▶ [Required work]:
Search the entries below for the word "letterpaper" and copy each line that has it.

*** Begin section ***

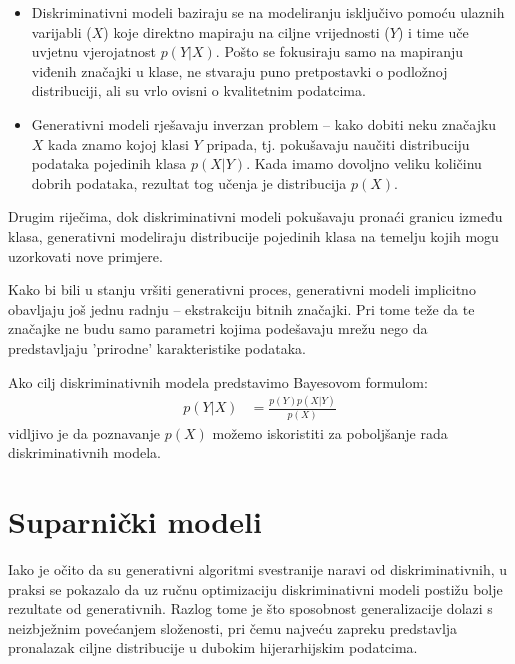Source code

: \documentclass[lmodern, utf8, seminar]{fer}
\begin{document}
\renewcommand{\labelitemi}{\textbullet}
\begin{itemize} 
\item Diskriminativni modeli baziraju se na modeliranju isključivo pomoću ulaznih varijabli ($X$) koje direktno mapiraju na ciljne vrijednosti ($Y$) i time uče uvjetnu vjerojatnost $p(Y|X)$. Pošto se fokusiraju samo na mapiranju viđenih značajki u klase, ne stvaraju puno pretpostavki o podložnoj distribuciji, ali su vrlo ovisni o kvalitetnim podatcima.

\item Generativni modeli rješavaju inverzan problem -- kako dobiti neku značajku $X$ kada znamo kojoj klasi $Y$ pripada, tj. pokušavaju naučiti distribuciju podataka pojedinih klasa $p(X|Y)$. Kada imamo dovoljno veliku količinu dobrih podataka, rezultat tog učenja je  distribucija $p(X)$.
\newline
\end{itemize}

Drugim riječima, dok diskriminativni modeli pokušavaju pronaći granicu između klasa, generativni modeliraju distribucije pojedinih klasa na temelju kojih mogu uzorkovati nove primjere.
\newline


\newpage
Kako bi bili u stanju vršiti generativni proces, generativni modeli implicitno obavljaju još jednu radnju -- ekstrakciju bitnih značajki. Pri tome teže da te značajke ne budu samo parametri kojima podešavaju mrežu nego da predstavljaju 'prirodne' karakteristike podataka. 
\newline

Ako cilj diskriminativnih modela predstavimo Bayesovom formulom:
\begin{equation}
\begin{split}
p(Y|X) &= \frac{p(Y)p(X|Y)}{p(X)}
\end{split}
\end{equation}
vidljivo je da poznavanje $p(X)$ možemo iskoristiti za poboljšanje rada diskriminativnih modela.

\newpage
\section{Suparnički modeli}
Iako je očito da su generativni algoritmi svestranije naravi od diskriminativnih, u praksi se pokazalo da uz ručnu optimizaciju diskriminativni modeli postižu bolje rezultate od generativnih. Razlog tome je što sposobnost generalizacije dolazi s neizbježnim povećanjem složenosti, pri čemu najveću zapreku predstavlja pronalazak ciljne distribucije u dubokim hijerarhijskim podatcima.
\end{document}
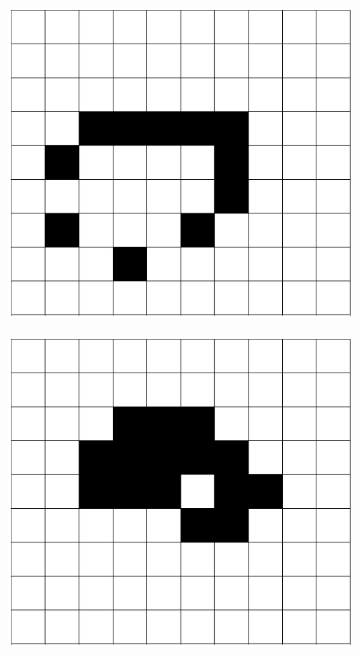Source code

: \documentclass[12pt]{article}
\numberwithin{figure}{section} %
\begin{document}
\begin{figure}[H]
\begin{subfigure}{0.18\textwidth}
     \includegraphics[width=\linewidth]{Section1/6.0}
     \subcaption{}
   \end{subfigure}
     \begin{subfigure}{0.18\textwidth}
     \centering
     \includegraphics[width=\linewidth]{Section1/6.1}
     \subcaption{}
   \end{subfigure}
     \begin{subfigure}{0.18\textwidth}

\end{subfigure}
\end{figure}
\end{document}
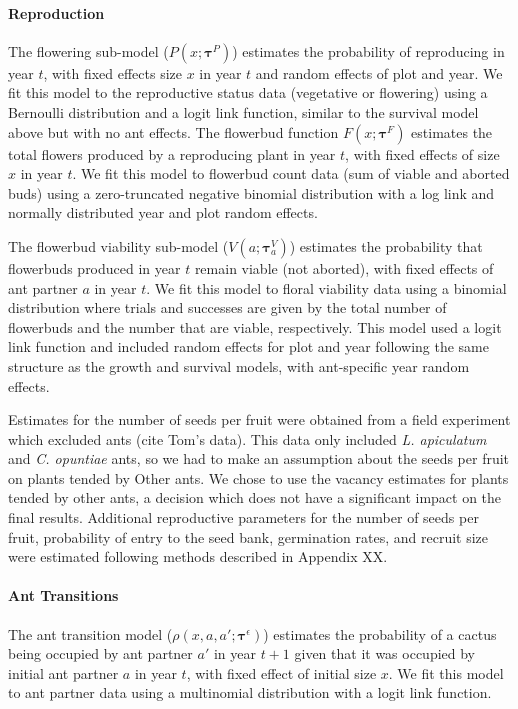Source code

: \documentclass[11pt]{article}
\begin{document}
\paragraph{Reproduction}
The flowering sub-model ($P(x;\pmb{\tau}^{P})$) estimates the probability of reproducing in year $t$, with fixed effects size $x$ in year $t$ and random effects of plot and year.
We fit this model to the reproductive status data (vegetative or flowering) using a Bernoulli distribution and a logit link function, similar to the survival model above but with no ant effects.  
The flowerbud function $F(x;\pmb{\tau}^{F})$ estimates the total flowers produced by a reproducing plant in year $t$, with fixed effects of size $x$ in year $t$. 
We fit this model to flowerbud count data (sum of viable and aborted buds) using a zero-truncated negative binomial distribution with a log link and normally distributed year and plot random effects.

The flowerbud viability sub-model ($V(a;\pmb{\tau}^{V}_{a})$) estimates the probability that flowerbuds produced in year $t$ remain viable (not aborted), with fixed effects of ant partner $a$ in year $t$.
We fit this model to floral viability data using a binomial distribution where trials and successes are given by the total number of flowerbuds and the number that are viable, respectively.
This model used a logit link function and included random effects for plot and year following the same structure as the growth and survival models, with ant-specific year random effects. 

Estimates for the number of seeds per fruit were obtained from a field experiment which excluded ants (cite Tom's data).
This data only included  \textit{L. apiculatum} and \textit{C. opuntiae} ants, so we had to make an assumption about the seeds per fruit on plants tended by Other ants.
We chose to use the vacancy estimates for plants tended by other ants, a decision which does not have a significant impact on the final results. 
Additional reproductive parameters for the number of seeds per fruit, probability of entry to the seed bank, germination rates, and recruit size were estimated following methods described in Appendix XX.


\paragraph{Ant Transitions}
The ant transition model ($\rho(x,a,a';\pmb{\tau}^{\epsilon})$) estimates the probability of a cactus being occupied by ant partner $a'$ in year $t+1$ given that it was occupied by initial ant partner $a$  in year $t$, with fixed effect of initial size $x$.
We fit this model to ant partner data using a multinomial distribution with a logit link function. 
\end{document}
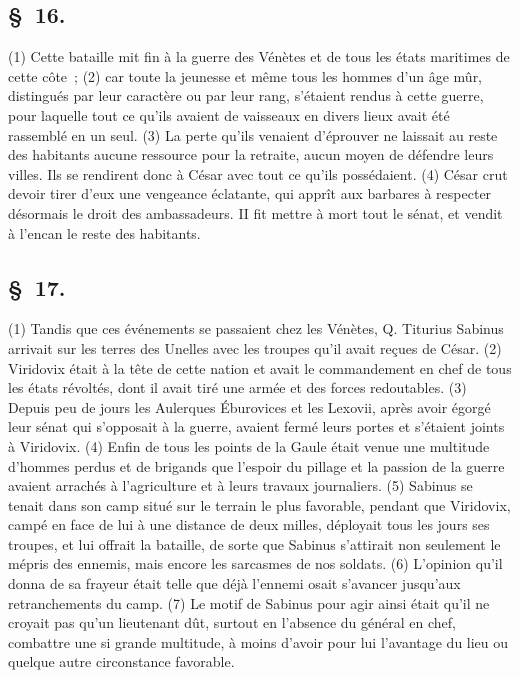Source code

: \documentclass[french,twoside]{book} %
\begin{document}
\subsection[{§ 16.}]{ \textsc{§ 16.} }
\noindent (1) Cette bataille mit fin à la guerre des Vénètes et de tous les états maritimes de cette côte ; (2) car toute la jeunesse et même tous les hommes d’un âge mûr, distingués par leur caractère ou par leur rang, s’étaient rendus à cette guerre, pour laquelle tout ce qu’ils avaient de vaisseaux en divers lieux avait été rassemblé en un seul. (3) La perte qu’ils venaient d’éprouver ne laissait au reste des habitants aucune ressource pour la retraite, aucun moyen de défendre leurs villes. Ils se rendirent donc à César avec tout ce qu’ils possédaient. (4) César crut devoir tirer d’eux une vengeance éclatante, qui apprît aux barbares à respecter désormais le droit des ambassadeurs. II fit mettre à mort tout le sénat, et vendit à l’encan le reste des habitants.
\subsection[{§ 17.}]{ \textsc{§ 17.} }
\noindent (1) Tandis que ces événements se passaient chez les Vénètes, Q. Titurius Sabinus arrivait sur les terres des Unelles avec les troupes qu’il avait reçues de César. (2) Viridovix était à la tête de cette nation et avait le commandement en chef de tous les états révoltés, dont il avait tiré une armée et des forces redoutables. (3) Depuis peu de jours les Aulerques Éburovices et les Lexovii, après avoir égorgé leur sénat qui s’opposait à la guerre, avaient fermé leurs portes et s’étaient joints à Viridovix. (4) Enfin de tous les points de la Gaule était venue une multitude d’hommes perdus et de brigands que l’espoir du pillage et la passion de la guerre avaient arrachés à l’agriculture et à leurs travaux journaliers. (5) Sabinus se tenait dans son camp situé sur le terrain le plus favorable, pendant que Viridovix, campé en face de lui à une distance de deux milles, déployait tous les jours ses troupes, et lui offrait la bataille, de sorte que Sabinus s’attirait non seulement le mépris des ennemis, mais encore les sarcasmes de nos soldats. (6) L'opinion qu’il donna de sa frayeur était telle que déjà l’ennemi osait s’avancer jusqu’aux retranchements du camp. (7) Le motif de Sabinus pour agir ainsi était qu’il ne croyait pas qu’un lieutenant dût, surtout en l’absence du général en chef, combattre une si grande multitude, à moins d’avoir pour lui l’avantage du lieu ou quelque autre circonstance favorable.
\end{document}
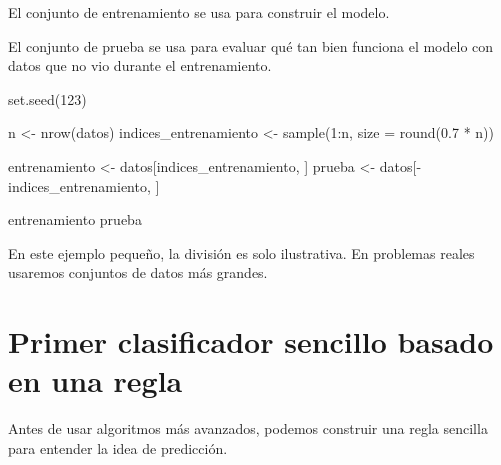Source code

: \documentclass[
  11pt,
  letterpaper,
]{book}
\newenvironment{Shaded}{\begin{snugshade}}{\end{snugshade}}
\newcommand{\AttributeTok}[1]{\textcolor[rgb]{0.40,0.45,0.13}{#1}}
\newcommand{\DecValTok}[1]{\textcolor[rgb]{0.68,0.00,0.00}{#1}}
\newcommand{\FloatTok}[1]{\textcolor[rgb]{0.68,0.00,0.00}{#1}}
\newcommand{\FunctionTok}[1]{\textcolor[rgb]{0.28,0.35,0.67}{#1}}
\newcommand{\NormalTok}[1]{\textcolor[rgb]{0.00,0.23,0.31}{#1}}
\newcommand{\OtherTok}[1]{\textcolor[rgb]{0.00,0.23,0.31}{#1}}
\newcommand{\SpecialCharTok}[1]{\textcolor[rgb]{0.37,0.37,0.37}{#1}}
\newcommand{\StringTok}[1]{\textcolor[rgb]{0.13,0.47,0.30}{#1}}
\begin{document}
El conjunto de entrenamiento se usa para construir el modelo.

El conjunto de prueba se usa para evaluar qué tan bien funciona el
modelo con datos que no vio durante el entrenamiento.

\begin{Shaded}
\begin{Highlighting}[]
\FunctionTok{set.seed}\NormalTok{(}\DecValTok{123}\NormalTok{)}

\NormalTok{n }\OtherTok{\textless{}{-}} \FunctionTok{nrow}\NormalTok{(datos)}
\NormalTok{indices\_entrenamiento }\OtherTok{\textless{}{-}} \FunctionTok{sample}\NormalTok{(}\DecValTok{1}\SpecialCharTok{:}\NormalTok{n, }\AttributeTok{size =} \FunctionTok{round}\NormalTok{(}\FloatTok{0.7} \SpecialCharTok{*}\NormalTok{ n))}

\NormalTok{entrenamiento }\OtherTok{\textless{}{-}}\NormalTok{ datos[indices\_entrenamiento, ]}
\NormalTok{prueba }\OtherTok{\textless{}{-}}\NormalTok{ datos[}\SpecialCharTok{{-}}\NormalTok{indices\_entrenamiento, ]}

\NormalTok{entrenamiento}
\NormalTok{prueba}
\end{Highlighting}
\end{Shaded}

En este ejemplo pequeño, la división es solo ilustrativa. En problemas
reales usaremos conjuntos de datos más grandes.

\section{Primer clasificador sencillo basado en una
regla}\label{primer-clasificador-sencillo-basado-en-una-regla}

Antes de usar algoritmos más avanzados, podemos construir una regla
sencilla para entender la idea de predicción.

\begin{Shaded}
\end{Shaded}
\end{document}
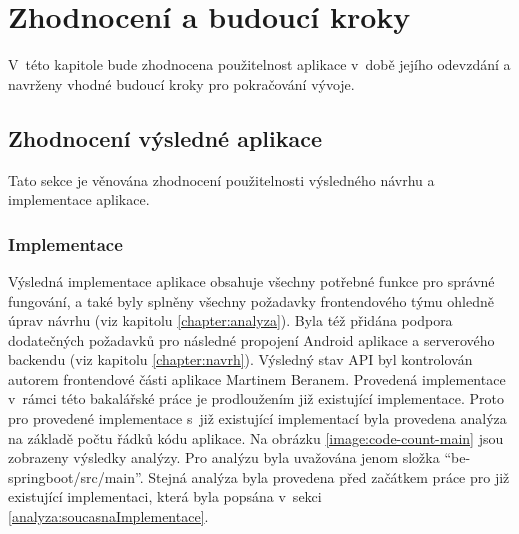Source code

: \chapter{Zhodnocení a budoucí kroky}\label{zhodnocení}
V~této kapitole bude zhodnocena použitelnost aplikace v~době jejího odevzdání a navrženy vhodné budoucí kroky pro pokračování vývoje.
\section{Zhodnocení výsledné aplikace}
    Tato sekce je věnována zhodnocení použitelnosti výsledného návrhu a implementace aplikace. 
    \subsection{Implementace}
        Výsledná implementace aplikace obsahuje všechny potřebné funkce pro správné fungování, a také byly splněny všechny požadavky frontendového týmu ohledně úprav návrhu (viz kapitolu \ref{chapter:analyza}). Byla též přidána podpora dodatečných požadavků pro následné propojení Android aplikace a serverového backendu (viz kapitolu \ref{chapter:navrh}). Výsledný stav API byl kontrolován autorem frontendové části aplikace Martinem Beranem.
        Provedená implementace v~rámci této bakalářské práce je prodloužením již existující implementace. Proto pro provedené implementace s~již existující implementací byla provedena analýza na základě počtu řádků kódu aplikace. Na obrázku \ref{image:code-count-main} jsou zobrazeny výsledky analýzy.
        Pro analýzu byla uvažována jenom složka \enquote{be-springboot/src/main}. Stejná analýza byla provedena před začátkem práce pro již existující implementaci, která byla popsána v~sekci \ref{analyza:soucasnaImplementace}.
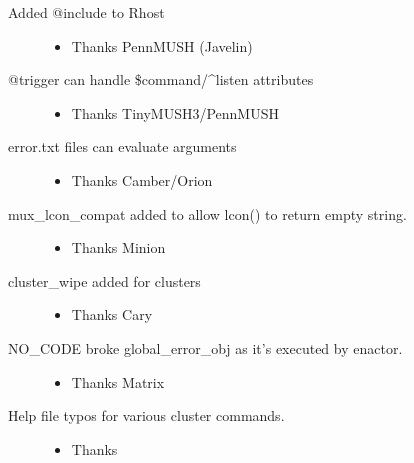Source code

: \documentclass[letterpaper,10pt,english]{sphinxmanual}
\begin{document}
\begin{description}
\begin{itemize}
\end{itemize}

\item[{Added @include to Rhost}] \leavevmode\begin{itemize}
\item {} 
\sphinxAtStartPar
Thanks PennMUSH (Javelin)

\end{itemize}

\item[{@trigger can handle \$command/\textasciicircum{}listen attributes}] \leavevmode\begin{itemize}
\item {} 
\sphinxAtStartPar
Thanks TinyMUSH3/PennMUSH

\end{itemize}

\item[{error.txt files can evaluate arguments}] \leavevmode\begin{itemize}
\item {} 
\sphinxAtStartPar
Thanks Camber/Orion

\end{itemize}

\item[{mux\_lcon\_compat added to allow lcon() to return empty string.}] \leavevmode\begin{itemize}
\item {} 
\sphinxAtStartPar
Thanks Minion

\end{itemize}

\item[{cluster\_wipe added for clusters}] \leavevmode\begin{itemize}
\item {} 
\sphinxAtStartPar
Thanks Cary

\end{itemize}

\item[{NO\_CODE broke global\_error\_obj as it’s executed by enactor.}] \leavevmode\begin{itemize}
\item {} 
\sphinxAtStartPar
Thanks Matrix

\end{itemize}

\item[{Help file typos for various cluster commands.}] \leavevmode\begin{itemize}
\item {} 
\sphinxAtStartPar
Thanks 

\end{itemize}

\end{description}
\end{document}
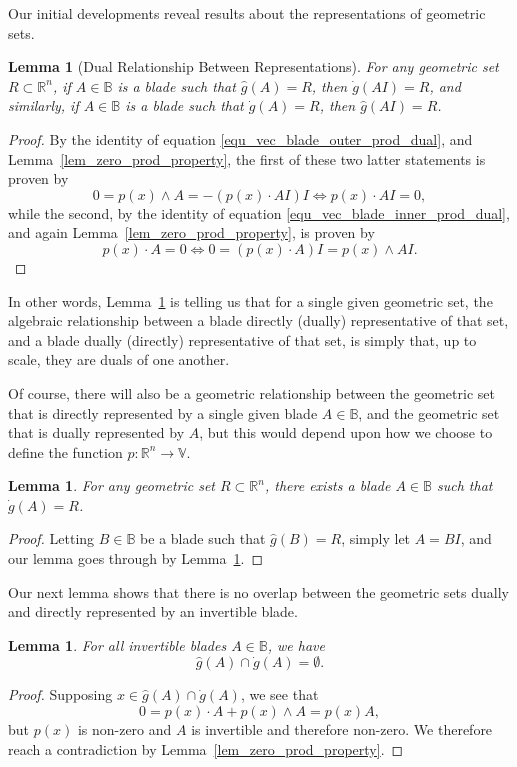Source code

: \documentclass{birkjour}
\newtheorem{lem}[thm]{Lemma}
\theoremstyle{definition}
\theoremstyle{remark}
\numberwithin{equation}{section}
\newcommand{\R}{\mathbb{R}}
\newcommand{\B}{\mathbb{B}}
\newcommand{\V}{\mathbb{V}}
\newcommand{\gd}{\dot{g}}
\newcommand{\gh}{\hat{g}}
\begin{document}
Our initial developments reveal results about the representations of geometric sets.

\begin{lem}[Dual Relationship Between Representations]\label{lem_dual_relationship_in_rep}
For any geometric set $R\subset\R^n$, if $A\in\B$ is a blade such that $\gh(A)=R$,
then $\gd(AI)=R$, and similarly, if $A\in\B$ is a blade such that $\gd(A)=R$, then $\gh(AI)=R$.
\end{lem}
\begin{proof}
By the identity of equation \eqref{equ_vec_blade_outer_prod_dual}, and Lemma~\ref{lem_zero_prod_property},
the first of these two latter statements is proven by
\begin{equation}
0=p(x)\wedge A=-(p(x)\cdot AI)I\iff p(x)\cdot AI=0,
\end{equation}
while the second, by the identity of equation \eqref{equ_vec_blade_inner_prod_dual},
and again Lemma~\ref{lem_zero_prod_property}, is proven by
\begin{equation}
p(x)\cdot A=0\iff 0=(p(x)\cdot A)I=p(x)\wedge AI.
\end{equation}
\end{proof}

In other words, Lemma~\ref{lem_dual_relationship_in_rep} is telling us that for a single given geometric set, the
algebraic relationship between a blade directly (dually) representative of that set,
and a blade dually (directly) representative of that set, is simply that, up to scale, they
are duals of one another.

Of course, there will also be a geometric relationship between the geometric set that is directly represented by a single
given blade $A\in\B$, and the geometric set that is dually represented by $A$, but this would depend upon how we choose to define
the function $p:\R^n\to\V$.

\begin{lem}
For any geometric set $R\subset\R^n$, there exists a blade $A\in\B$ such that
$\gd(A)=R$.
\end{lem}
\begin{proof}
Letting $B\in\B$ be a blade such that $\gh(B)=R$, simply let $A=BI$, and our
lemma goes through by Lemma~\ref{lem_dual_relationship_in_rep}.
\end{proof}

Our next lemma shows that there is no overlap between the geometric sets dually and directly
represented by an invertible blade.

\begin{lem}
For all invertible blades $A\in\B$, we have
\begin{equation}
\gh(A)\cap\gd(A)=\emptyset.
\end{equation}
\end{lem}
\begin{proof}
Supposing $x\in\gh(A)\cap\gd(A)$, we see that
\begin{equation}
0 = p(x)\cdot A + p(x)\wedge A = p(x)A,
\end{equation}
but $p(x)$ is non-zero and $A$ is invertible and therefore non-zero.  We therefore reach a
contradiction by Lemma~\ref{lem_zero_prod_property}.
\end{proof}
\end{document}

*** End section ***

▶ [Your solution]:
  letterpaper,
: \documentclass[letterpaper,10pt,english]{sphinxmanual}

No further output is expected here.